Erntedank 2002

 

Befiehl dem Herrn deine Wege und hoffe auf ihn, er wird's wohl machen. (Psalm 37,5)

Die Ernte dieses Jahres hat unter dem vielen Regen gelitten. Die Bauern mussten Einkommensverluste hinnehmen. Der starke Regen hat im August eine Flutkatastrophe an der Elbe und ihren Nebenflüssen ausgelöst. Viele Häuser und Ortschaften wurden zerstört. Menschenleben sind zu beklagen, der materielle Schaden geht in die Milliarden. Viele Menschen sind erschöpft und verzweifelt. Eine Welle der Hilfsbereitschaft lässt die Deutschen in Ost und West erneut zusammenwachsen. Der Aufbau Ost muss in manchen Gegenden ein zweites Mal angepackt werden. Die Regierenden stehen vor ungewöhnlichen Herausforderungen.

Da begegnet uns dieses altvertraute Bibelwort: Befiehl dem Herrn deine Wege und hoffe auf ihn, er wird's wohl machen (Psalm 37,5). Wie können wir noch Gottvertrauen aufbringen nach solchen individuellen und nationalen Katastrophen? Ist es nicht eher eine übernatürliche Macht, die uns zu aller erst diesen Schaden verursacht hat? Was heißt da: Gott wird es wohl machen? Hat er es nicht gerade schlecht gemacht?

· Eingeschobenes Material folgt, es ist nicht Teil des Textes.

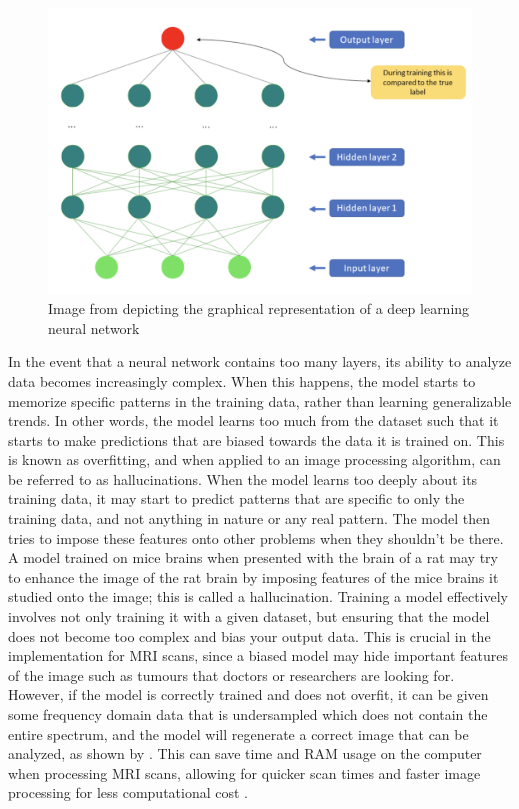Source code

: \documentclass[14pt]{extreport}
\begin{document}
        \begin{figure}[h]
            \begin{center}
                \includegraphics[width = 0.6\linewidth]{Neural Network.png}
                \caption{Image from \cite{Lundervold_Lundervold_2019} depicting the graphical representation of a deep learning neural network}
            \end{center}
        \end{figure}

        In the event that a neural network contains too many layers, its ability to analyze data becomes increasingly complex. When this happens, the model starts to memorize specific patterns in the training data, rather than learning generalizable trends. In other words, the model learns too much from the dataset such that it starts to make predictions that are biased towards the data it is trained on. This is known as overfitting, and when applied to an image processing algorithm, can be referred to as hallucinations. When the model learns too deeply about its training data, it may start to predict patterns that are specific to only the training data, and not anything in nature or any real pattern. The model then tries to impose these features onto other problems when they shouldn't be there. A model trained on mice brains when presented with the brain of a rat may try to enhance the image of the rat brain by imposing features of the mice brains it studied onto the image; this is called a hallucination. Training a model effectively involves not only training it with a given dataset, but ensuring that the model does not become too complex and bias your output data. This is crucial in the implementation for MRI scans, since a biased model may hide important features of the image such as tumours that doctors or researchers are looking for. However, if the model is correctly trained and does not overfit, it can be given some frequency domain data that is undersampled which does not contain the entire spectrum, and the model will regenerate a correct image that can be analyzed, as shown by \cite{Hyun_Kim_Lee_Lee_Seo_2018}. This can save time and RAM usage on the computer when processing MRI scans, allowing for quicker scan times and faster image processing for less computational cost \cite{Hyun_Kim_Lee_Lee_Seo_2018}. 
\end{document}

Bei näherer Betrachtung entdecken wir, dass die Katastrophe nicht über uns gekommen ist wie ein böses Schicksal. Es gibt Regen und Platzregen und anschwellende Flüsse. Unser kollektives Gedächtnis reicht nicht weit genug zurück zur „sächsischen Sintflut“ im 19. Jahrhundert. Wir schieben die Verantwortung von uns für die Erwärmung des Klimas, die Regulierung der Flüsse, die Vernachlässigung der Deiche, die landwirtschaftliche Nutzung der Flussniederungen, die dichte Besiedlung gefährdeter Flussufer. Und dann kommt der Tag, an dem sich das alles miteinander verbindet zu einer brisanten Mischung, die unsere bisherige Vorsorge überfordert und in Frage stellt.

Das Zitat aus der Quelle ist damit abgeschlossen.